I slammed the phone down and sighed. Now I was nervous AND worried. Enos could be anywhere. What if he couldn’t find his way home?

Now so ya’ll don’t get confused, I’ll fill you in on what happened, even though I didn’t find out about all of this until later.

Enos had indeed wandered off. Turk had left for the bathroom and told him to stay put, but Enos’s short-term memory wasn’t working up to par either. He simply wandered outside the airport and saw an orange car. An orange car that looked familiar.

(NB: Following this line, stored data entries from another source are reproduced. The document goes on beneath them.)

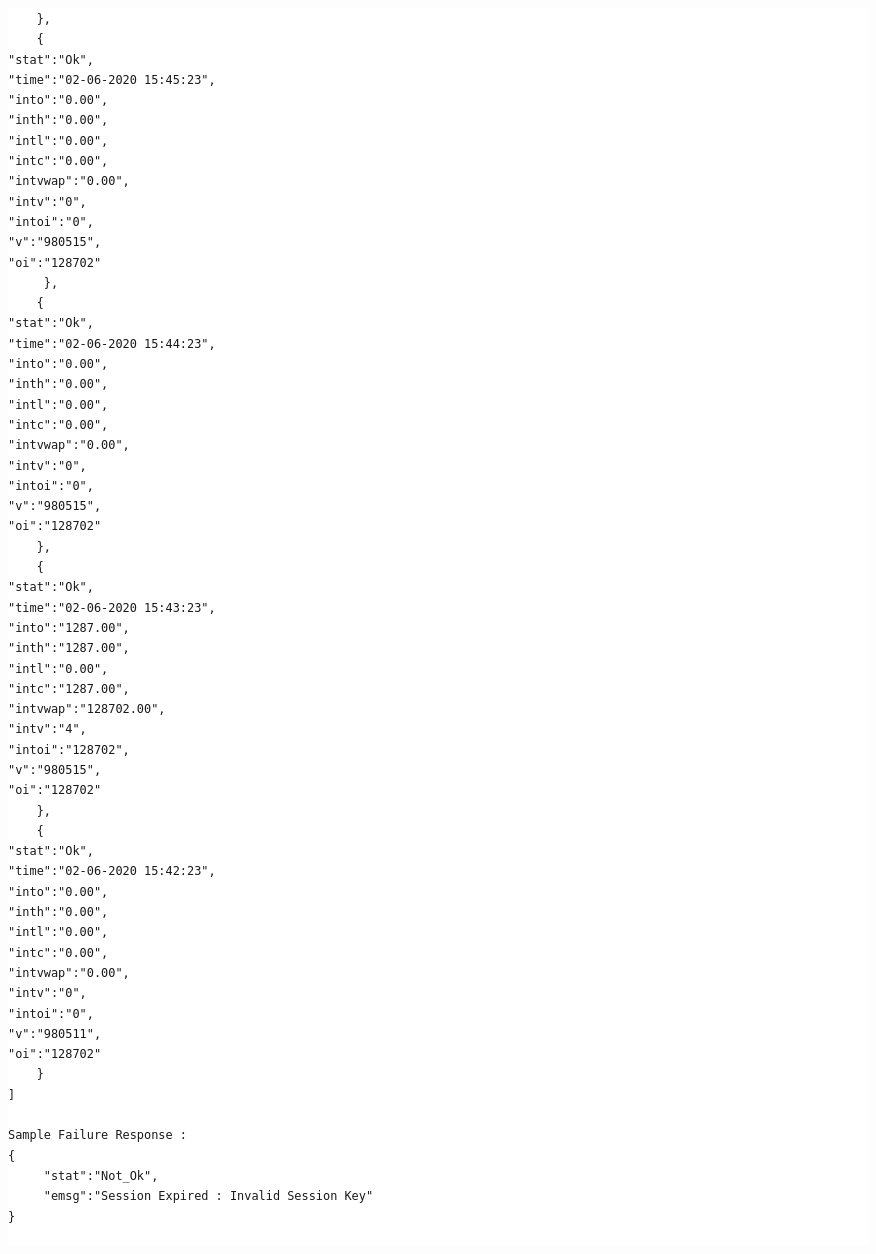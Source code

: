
 ```
    },
    {
"stat":"Ok",
"time":"02-06-2020 15:45:23",
"into":"0.00",
"inth":"0.00",
"intl":"0.00",
"intc":"0.00",
"intvwap":"0.00",
"intv":"0",
"intoi":"0",
"v":"980515",
"oi":"128702"
     },
    {
"stat":"Ok",
"time":"02-06-2020 15:44:23",
"into":"0.00",
"inth":"0.00",
"intl":"0.00",
"intc":"0.00",
"intvwap":"0.00",
"intv":"0",
"intoi":"0",
"v":"980515",
"oi":"128702"
    },
    {
"stat":"Ok",
"time":"02-06-2020 15:43:23",
"into":"1287.00",
"inth":"1287.00",
"intl":"0.00",
"intc":"1287.00",
"intvwap":"128702.00",
"intv":"4",
"intoi":"128702",
"v":"980515",
"oi":"128702"
    },
    {
"stat":"Ok",
"time":"02-06-2020 15:42:23",
"into":"0.00",
"inth":"0.00",
"intl":"0.00",
"intc":"0.00",
"intvwap":"0.00",
"intv":"0",
"intoi":"0",
"v":"980511",
"oi":"128702"
    }
]

Sample Failure Response :
{
     "stat":"Not_Ok",
     "emsg":"Session Expired : Invalid Session Key"
}


```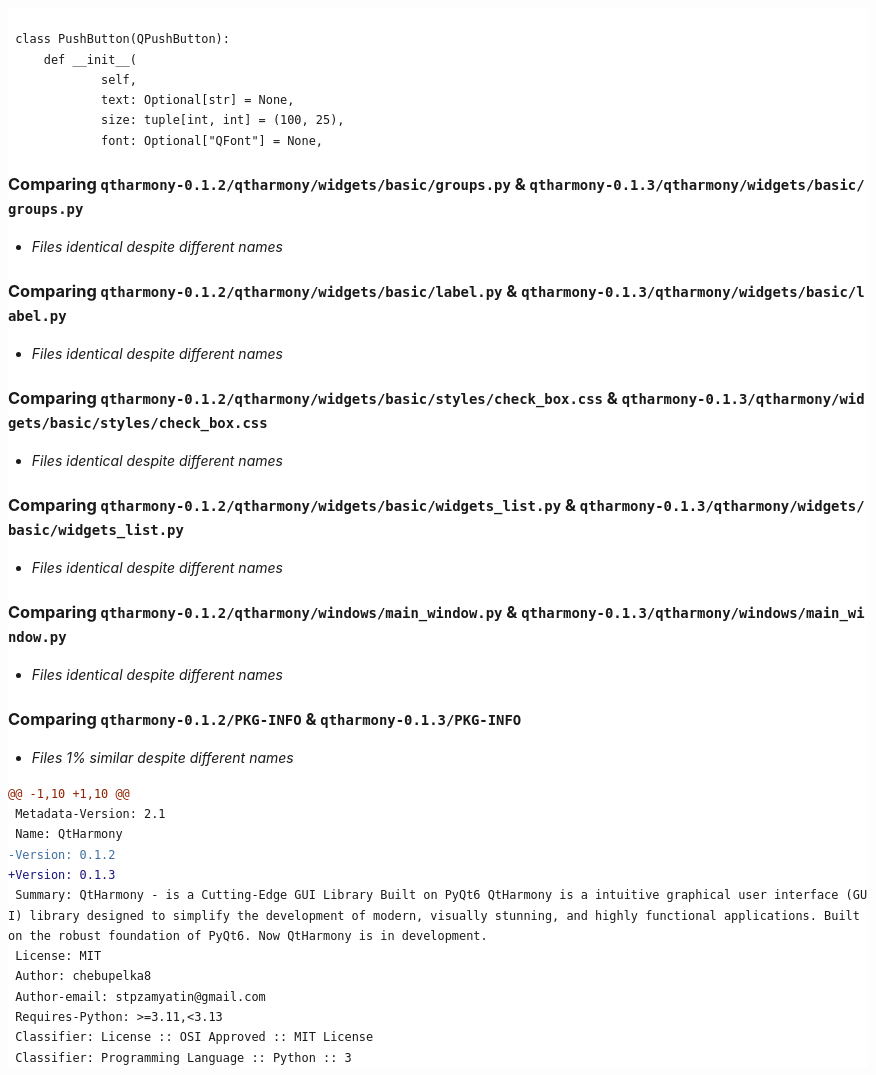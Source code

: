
 ```diff
 
 class PushButton(QPushButton):
     def __init__(
             self, 
             text: Optional[str] = None,
             size: tuple[int, int] = (100, 25),
             font: Optional["QFont"] = None,
```

### Comparing `qtharmony-0.1.2/qtharmony/widgets/basic/groups.py` & `qtharmony-0.1.3/qtharmony/widgets/basic/groups.py`

 * *Files identical despite different names*

### Comparing `qtharmony-0.1.2/qtharmony/widgets/basic/label.py` & `qtharmony-0.1.3/qtharmony/widgets/basic/label.py`

 * *Files identical despite different names*

### Comparing `qtharmony-0.1.2/qtharmony/widgets/basic/styles/check_box.css` & `qtharmony-0.1.3/qtharmony/widgets/basic/styles/check_box.css`

 * *Files identical despite different names*

### Comparing `qtharmony-0.1.2/qtharmony/widgets/basic/widgets_list.py` & `qtharmony-0.1.3/qtharmony/widgets/basic/widgets_list.py`

 * *Files identical despite different names*

### Comparing `qtharmony-0.1.2/qtharmony/windows/main_window.py` & `qtharmony-0.1.3/qtharmony/windows/main_window.py`

 * *Files identical despite different names*

### Comparing `qtharmony-0.1.2/PKG-INFO` & `qtharmony-0.1.3/PKG-INFO`

 * *Files 1% similar despite different names*

```diff
@@ -1,10 +1,10 @@
 Metadata-Version: 2.1
 Name: QtHarmony
-Version: 0.1.2
+Version: 0.1.3
 Summary: QtHarmony - is a Cutting-Edge GUI Library Built on PyQt6 QtHarmony is a intuitive graphical user interface (GUI) library designed to simplify the development of modern, visually stunning, and highly functional applications. Built on the robust foundation of PyQt6. Now QtHarmony is in development.
 License: MIT
 Author: chebupelka8
 Author-email: stpzamyatin@gmail.com
 Requires-Python: >=3.11,<3.13
 Classifier: License :: OSI Approved :: MIT License
 Classifier: Programming Language :: Python :: 3
```

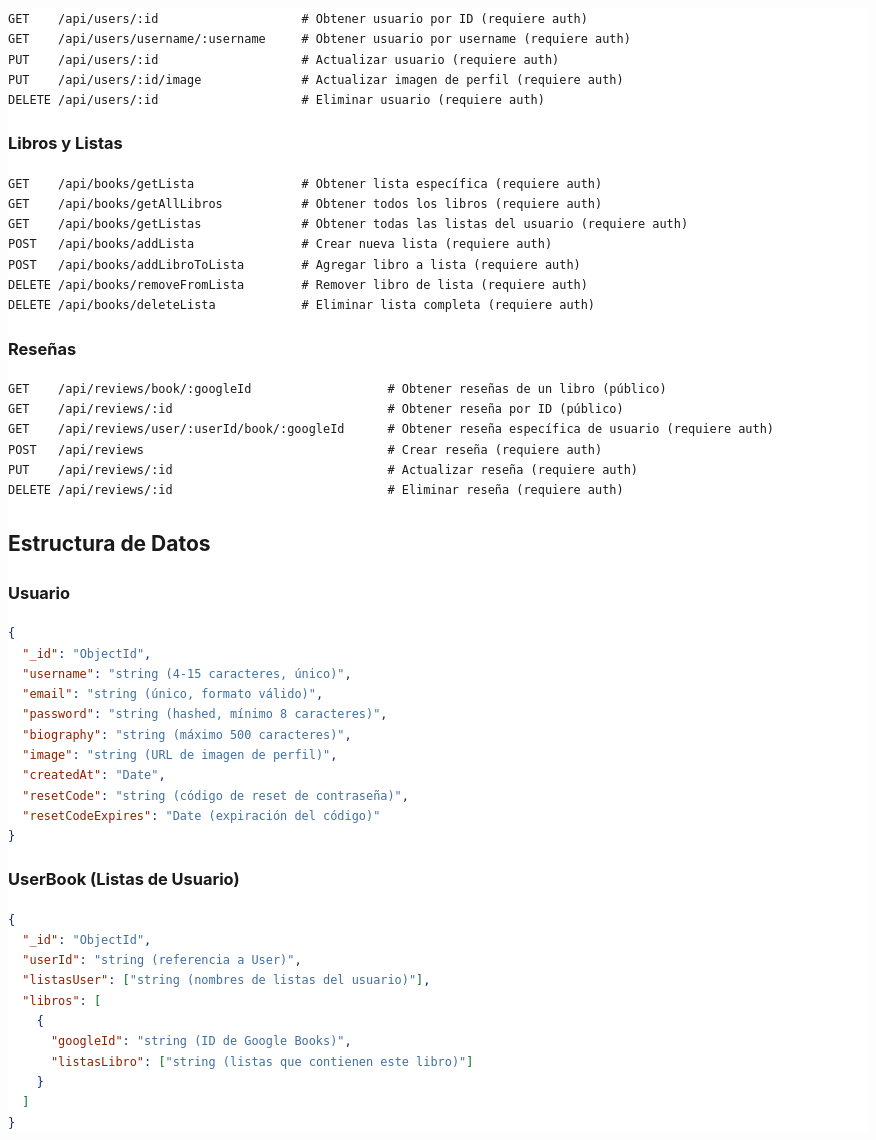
 ```
GET    /api/users/:id                    # Obtener usuario por ID (requiere auth)
GET    /api/users/username/:username     # Obtener usuario por username (requiere auth)
PUT    /api/users/:id                    # Actualizar usuario (requiere auth)
PUT    /api/users/:id/image              # Actualizar imagen de perfil (requiere auth)
DELETE /api/users/:id                    # Eliminar usuario (requiere auth)
```

### Libros y Listas

```
GET    /api/books/getLista               # Obtener lista específica (requiere auth)
GET    /api/books/getAllLibros           # Obtener todos los libros (requiere auth)
GET    /api/books/getListas              # Obtener todas las listas del usuario (requiere auth)
POST   /api/books/addLista               # Crear nueva lista (requiere auth)
POST   /api/books/addLibroToLista        # Agregar libro a lista (requiere auth)
DELETE /api/books/removeFromLista        # Remover libro de lista (requiere auth)
DELETE /api/books/deleteLista            # Eliminar lista completa (requiere auth)
```

### Reseñas

```
GET    /api/reviews/book/:googleId                   # Obtener reseñas de un libro (público)
GET    /api/reviews/:id                              # Obtener reseña por ID (público)
GET    /api/reviews/user/:userId/book/:googleId      # Obtener reseña específica de usuario (requiere auth)
POST   /api/reviews                                  # Crear reseña (requiere auth)
PUT    /api/reviews/:id                              # Actualizar reseña (requiere auth)
DELETE /api/reviews/:id                              # Eliminar reseña (requiere auth)
```

## Estructura de Datos

### Usuario

```json
{
  "_id": "ObjectId",
  "username": "string (4-15 caracteres, único)",
  "email": "string (único, formato válido)",
  "password": "string (hashed, mínimo 8 caracteres)",
  "biography": "string (máximo 500 caracteres)",
  "image": "string (URL de imagen de perfil)",
  "createdAt": "Date",
  "resetCode": "string (código de reset de contraseña)",
  "resetCodeExpires": "Date (expiración del código)"
}
```

### UserBook (Listas de Usuario)

```json
{
  "_id": "ObjectId",
  "userId": "string (referencia a User)",
  "listasUser": ["string (nombres de listas del usuario)"],
  "libros": [
    {
      "googleId": "string (ID de Google Books)",
      "listasLibro": ["string (listas que contienen este libro)"]
    }
  ]
}
```
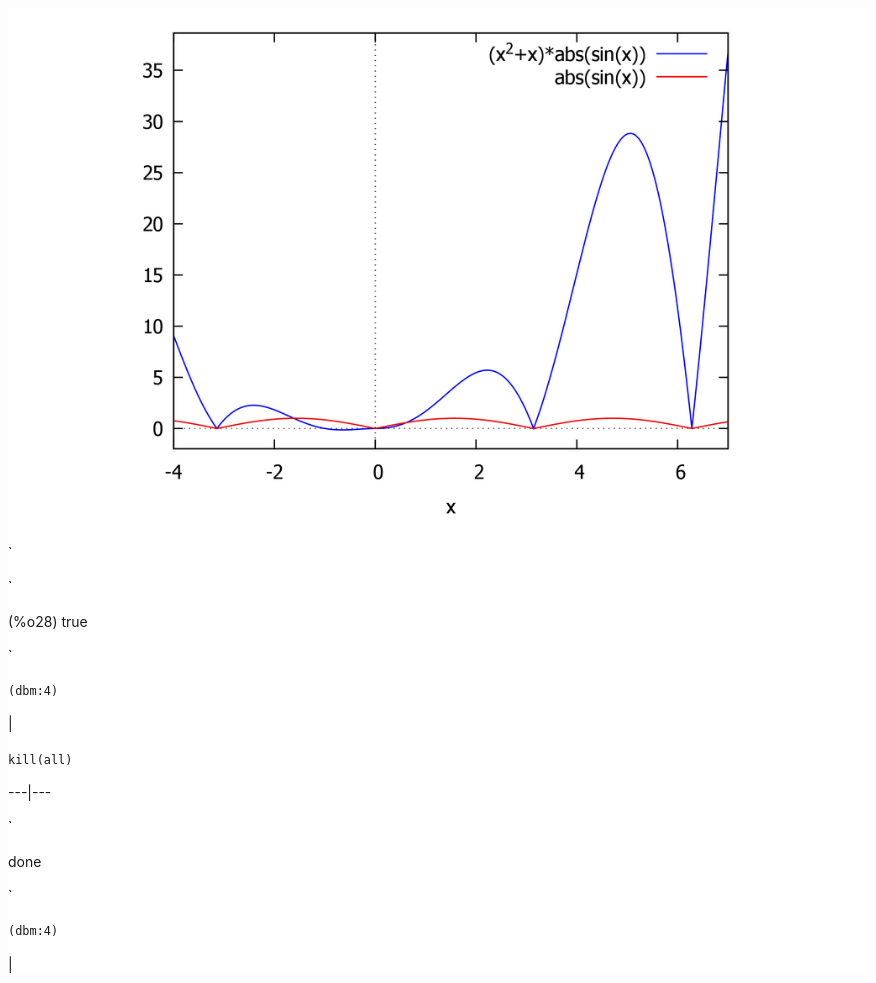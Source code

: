 ![](firsi-10.png)

`

`

(%o28)  true

`

    
    
    (dbm:4) 

|

    
    
    kill(all)  
  
---|---  
  
`

done

`

    
    
    (dbm:4) 

|
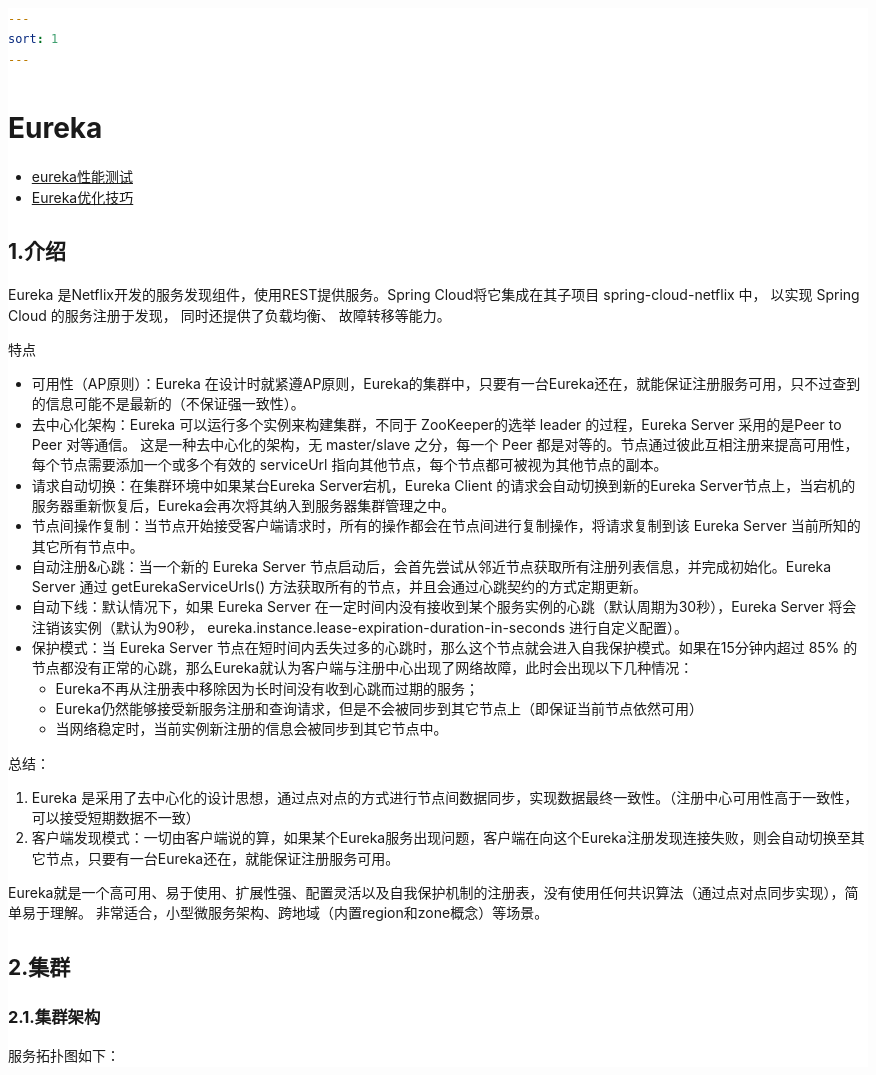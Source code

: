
 ```yaml
---
sort: 1
---
```

# Eureka

- [eureka性能测试](img/eureka/eureka性能测试.docx)
- [Eureka优化技巧](https://blog.csdn.net/weixin_45380450/article/details/119962762)

## 1.介绍

Eureka 是Netflix开发的服务发现组件，使用REST提供服务。Spring Cloud将它集成在其子项目 spring-cloud-netflix 中， 以实现 Spring Cloud 的服务注册于发现， 同时还提供了负载均衡、 故障转移等能力。

特点
- 可用性（AP原则）：Eureka 在设计时就紧遵AP原则，Eureka的集群中，只要有一台Eureka还在，就能保证注册服务可用，只不过查到的信息可能不是最新的（不保证强一致性）。
- 去中心化架构：Eureka 可以运行多个实例来构建集群，不同于 ZooKeeper的选举 leader 的过程，Eureka Server 采用的是Peer to Peer 对等通信。
   这是一种去中心化的架构，无 master/slave 之分，每一个 Peer 都是对等的。节点通过彼此互相注册来提高可用性，每个节点需要添加一个或多个有效的 serviceUrl 指向其他节点，每个节点都可被视为其他节点的副本。
- 请求自动切换：在集群环境中如果某台Eureka Server宕机，Eureka Client 的请求会自动切换到新的Eureka Server节点上，当宕机的服务器重新恢复后，Eureka会再次将其纳入到服务器集群管理之中。
- 节点间操作复制：当节点开始接受客户端请求时，所有的操作都会在节点间进行复制操作，将请求复制到该 Eureka Server 当前所知的其它所有节点中。
- 自动注册&心跳：当一个新的 Eureka Server 节点启动后，会首先尝试从邻近节点获取所有注册列表信息，并完成初始化。Eureka Server 通过 getEurekaServiceUrls() 方法获取所有的节点，并且会通过心跳契约的方式定期更新。
- 自动下线：默认情况下，如果 Eureka Server 在一定时间内没有接收到某个服务实例的心跳（默认周期为30秒），Eureka Server 将会注销该实例（默认为90秒， eureka.instance.lease-expiration-duration-in-seconds 进行自定义配置）。
- 保护模式：当 Eureka Server 节点在短时间内丢失过多的心跳时，那么这个节点就会进入自我保护模式。如果在15分钟内超过 85% 的节点都没有正常的心跳，那么Eureka就认为客户端与注册中心出现了网络故障，此时会出现以下几种情况：
    - Eureka不再从注册表中移除因为长时间没有收到心跳而过期的服务；
    - Eureka仍然能够接受新服务注册和查询请求，但是不会被同步到其它节点上（即保证当前节点依然可用）
    - 当网络稳定时，当前实例新注册的信息会被同步到其它节点中。
 
总结：
1. Eureka 是采用了去中心化的设计思想，通过点对点的方式进行节点间数据同步，实现数据最终一致性。（注册中心可用性高于一致性，可以接受短期数据不一致）
2. 客户端发现模式：一切由客户端说的算，如果某个Eureka服务出现问题，客户端在向这个Eureka注册发现连接失败，则会自动切换至其它节点，只要有一台Eureka还在，就能保证注册服务可用。 

Eureka就是一个高可用、易于使用、扩展性强、配置灵活以及自我保护机制的注册表，没有使用任何共识算法（通过点对点同步实现），简单易于理解。
非常适合，小型微服务架构、跨地域（内置region和zone概念）等场景。

## 2.集群

### 2.1.集群架构

服务拓扑图如下：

Now Enos knew he had amnesia and the doctors told him to try his best to find things that looked familiar. So when he saw that car, he figured it must have belonged to him, since it looked so familiar. Naturally, he tried to open the doors, and seeing as they wouldn’t open, he figured out that it was a race car, like Richard Petty’s. So he climbed in through the window, hotwired it, and drove off.

It’s funny how amnesia works. Enos didn’t know who he was, who his friends were, or where he was going, but he did remember who Richard Petty was, that racing cars have doors welded shut, and how to hotwire a car when you don’t have keys (although he didn’t remember that it was Cooter who taught him how two years before). He also remembered how to drive when people are chasing you, which is what the Atlanta police were doing when they saw him tearing through town.

The city driving came real natural to him, as Enos had driven plenty in L.A., and crazy enough to make his partner see a psychiatrist. Once he lost the Atlanta police, he instinctively pulled onto the highway going north…towards Hazzard county. He wasn’t sure why he was going that way, but I think all good ol’ boys have little homing devices that kick in and bring them home. Not only that, but I think the General wanted to go home too.

Anyhow, you can imagine how surprised I was to look up and see Enos stroll right into the Boar’s Nest and order a beer.

“Sorry?” I asked.
“A beer ma’am,” he said. “I’m parched.”
“Well sure,” I said. “But the beer here is awfully watered down. Sure you don’t want something else?”
“Anything wet really,” Enos said, looking around. “I’m just thirsty and the sign said ‘Cold Beer’.”
“Sure thing,” I said, watching him out of the corner of my eye.

Enos would’ve never forgiven me if he knew I had served him beer, so I got him a buttermilk like he always had before. He looked at me funny, but drank it anyway as I called Luke back.

“He’s what?” Luke asked.
“He’s here,” I said. “And your car is parked out front.”
“How in the…?”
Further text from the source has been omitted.